Write out all of the lines below, exactly and completely.

Saved entries:
■ ■ ■

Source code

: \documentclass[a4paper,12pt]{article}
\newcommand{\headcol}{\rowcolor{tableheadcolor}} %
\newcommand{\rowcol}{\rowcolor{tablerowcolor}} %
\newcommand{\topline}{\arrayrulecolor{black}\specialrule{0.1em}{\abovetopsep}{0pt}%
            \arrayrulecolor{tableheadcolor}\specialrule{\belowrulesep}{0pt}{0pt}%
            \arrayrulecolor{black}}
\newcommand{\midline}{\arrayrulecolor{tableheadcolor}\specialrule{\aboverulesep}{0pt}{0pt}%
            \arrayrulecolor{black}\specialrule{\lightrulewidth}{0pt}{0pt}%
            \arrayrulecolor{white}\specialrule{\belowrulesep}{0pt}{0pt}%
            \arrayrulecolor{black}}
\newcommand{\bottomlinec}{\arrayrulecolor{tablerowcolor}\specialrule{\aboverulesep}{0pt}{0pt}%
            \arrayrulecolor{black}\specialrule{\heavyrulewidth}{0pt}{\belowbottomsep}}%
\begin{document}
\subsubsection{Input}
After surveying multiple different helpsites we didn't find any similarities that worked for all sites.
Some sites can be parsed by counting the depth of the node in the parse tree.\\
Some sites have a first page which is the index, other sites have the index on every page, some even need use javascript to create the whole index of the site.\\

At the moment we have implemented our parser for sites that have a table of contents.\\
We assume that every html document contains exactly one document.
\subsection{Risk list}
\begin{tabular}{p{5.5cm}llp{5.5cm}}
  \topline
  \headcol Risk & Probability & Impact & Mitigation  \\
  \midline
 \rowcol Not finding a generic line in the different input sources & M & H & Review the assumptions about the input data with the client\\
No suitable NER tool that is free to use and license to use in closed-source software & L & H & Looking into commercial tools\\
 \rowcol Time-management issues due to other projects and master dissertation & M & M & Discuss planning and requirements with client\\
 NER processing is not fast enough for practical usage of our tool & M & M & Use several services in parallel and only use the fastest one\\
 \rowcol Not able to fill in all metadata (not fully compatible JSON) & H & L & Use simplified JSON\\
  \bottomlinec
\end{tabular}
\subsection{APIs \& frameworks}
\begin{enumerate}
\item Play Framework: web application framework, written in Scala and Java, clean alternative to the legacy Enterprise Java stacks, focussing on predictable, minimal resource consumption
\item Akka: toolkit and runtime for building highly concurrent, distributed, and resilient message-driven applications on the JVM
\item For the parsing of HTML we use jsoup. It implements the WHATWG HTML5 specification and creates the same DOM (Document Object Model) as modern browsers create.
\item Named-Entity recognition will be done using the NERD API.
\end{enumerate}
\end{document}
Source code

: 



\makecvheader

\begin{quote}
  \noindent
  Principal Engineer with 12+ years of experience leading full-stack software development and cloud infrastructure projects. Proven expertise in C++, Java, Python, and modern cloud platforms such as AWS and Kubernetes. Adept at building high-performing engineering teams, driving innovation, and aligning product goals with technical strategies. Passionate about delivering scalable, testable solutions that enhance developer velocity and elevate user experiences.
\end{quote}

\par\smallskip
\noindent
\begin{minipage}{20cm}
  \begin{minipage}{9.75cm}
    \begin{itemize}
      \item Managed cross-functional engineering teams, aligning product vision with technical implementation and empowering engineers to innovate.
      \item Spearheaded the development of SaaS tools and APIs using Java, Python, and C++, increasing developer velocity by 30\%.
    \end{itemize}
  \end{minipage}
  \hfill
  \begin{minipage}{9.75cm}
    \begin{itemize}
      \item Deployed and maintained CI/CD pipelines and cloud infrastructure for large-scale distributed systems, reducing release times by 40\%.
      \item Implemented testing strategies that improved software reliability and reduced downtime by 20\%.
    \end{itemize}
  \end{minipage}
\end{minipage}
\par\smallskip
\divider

■ ■ ■

- **OUTPUT FOR THIS EXERCISE**:
Source code

: \documentclass[a4paper,12pt]{article}
\newcommand{\headcol}{\rowcolor{tableheadcolor}} %
\newcommand{\rowcol}{\rowcolor{tablerowcolor}} %
\newcommand{\topline}{\arrayrulecolor{black}\specialrule{0.1em}{\abovetopsep}{0pt}%
            \arrayrulecolor{tableheadcolor}\specialrule{\belowrulesep}{0pt}{0pt}%
            \arrayrulecolor{black}}
\newcommand{\midline}{\arrayrulecolor{tableheadcolor}\specialrule{\aboverulesep}{0pt}{0pt}%
            \arrayrulecolor{black}\specialrule{\lightrulewidth}{0pt}{0pt}%
            \arrayrulecolor{white}\specialrule{\belowrulesep}{0pt}{0pt}%
            \arrayrulecolor{black}}
\newcommand{\bottomlinec}{\arrayrulecolor{tablerowcolor}\specialrule{\aboverulesep}{0pt}{0pt}%
            \arrayrulecolor{black}\specialrule{\heavyrulewidth}{0pt}{\belowbottomsep}}%
\begin{document}
\subsubsection{Input}
After surveying multiple different helpsites we didn't find any similarities that worked for all sites.
Some sites can be parsed by counting the depth of the node in the parse tree.\\
Some sites have a first page which is the index, other sites have the index on every page, some even need use javascript to create the whole index of the site.\\

At the moment we have implemented our parser for sites that have a table of contents.\\
We assume that every html document contains exactly one document.
\subsection{Risk list}
\begin{tabular}{p{5.5cm}llp{5.5cm}}
  \topline
  \headcol Risk & Probability & Impact & Mitigation  \\
  \midline
 \rowcol Not finding a generic line in the different input sources & M & H & Review the assumptions about the input data with the client\\
No suitable NER tool that is free to use and license to use in closed-source software & L & H & Looking into commercial tools\\
 \rowcol Time-management issues due to other projects and master dissertation & M & M & Discuss planning and requirements with client\\
 NER processing is not fast enough for practical usage of our tool & M & M & Use several services in parallel and only use the fastest one\\
 \rowcol Not able to fill in all metadata (not fully compatible JSON) & H & L & Use simplified JSON\\
  \bottomlinec
\end{tabular}
\subsection{APIs \& frameworks}
\begin{enumerate}
\item Play Framework: web application framework, written in Scala and Java, clean alternative to the legacy Enterprise Java stacks, focussing on predictable, minimal resource consumption
\item Akka: toolkit and runtime for building highly concurrent, distributed, and resilient message-driven applications on the JVM
\item For the parsing of HTML we use jsoup. It implements the WHATWG HTML5 specification and creates the same DOM (Document Object Model) as modern browsers create.
\item Named-Entity recognition will be done using the NERD API.
\end{enumerate}
\end{document}
Source code

: 



\makecvheader

\begin{quote}
  \noindent
  Principal Engineer with 12+ years of experience leading full-stack software development and cloud infrastructure projects. Proven expertise in C++, Java, Python, and modern cloud platforms such as AWS and Kubernetes. Adept at building high-performing engineering teams, driving innovation, and aligning product goals with technical strategies. Passionate about delivering scalable, testable solutions that enhance developer velocity and elevate user experiences.
\end{quote}

\par\smallskip
\noindent
\begin{minipage}{20cm}
  \begin{minipage}{9.75cm}
    \begin{itemize}
      \item Managed cross-functional engineering teams, aligning product vision with technical implementation and empowering engineers to innovate.
      \item Spearheaded the development of SaaS tools and APIs using Java, Python, and C++, increasing developer velocity by 30\%.
    \end{itemize}
  \end{minipage}
  \hfill
  \begin{minipage}{9.75cm}
    \begin{itemize}
      \item Deployed and maintained CI/CD pipelines and cloud infrastructure for large-scale distributed systems, reducing release times by 40\%.
      \item Implemented testing strategies that improved software reliability and reduced downtime by 20\%.
    \end{itemize}
  \end{minipage}
\end{minipage}
\par\smallskip
\divider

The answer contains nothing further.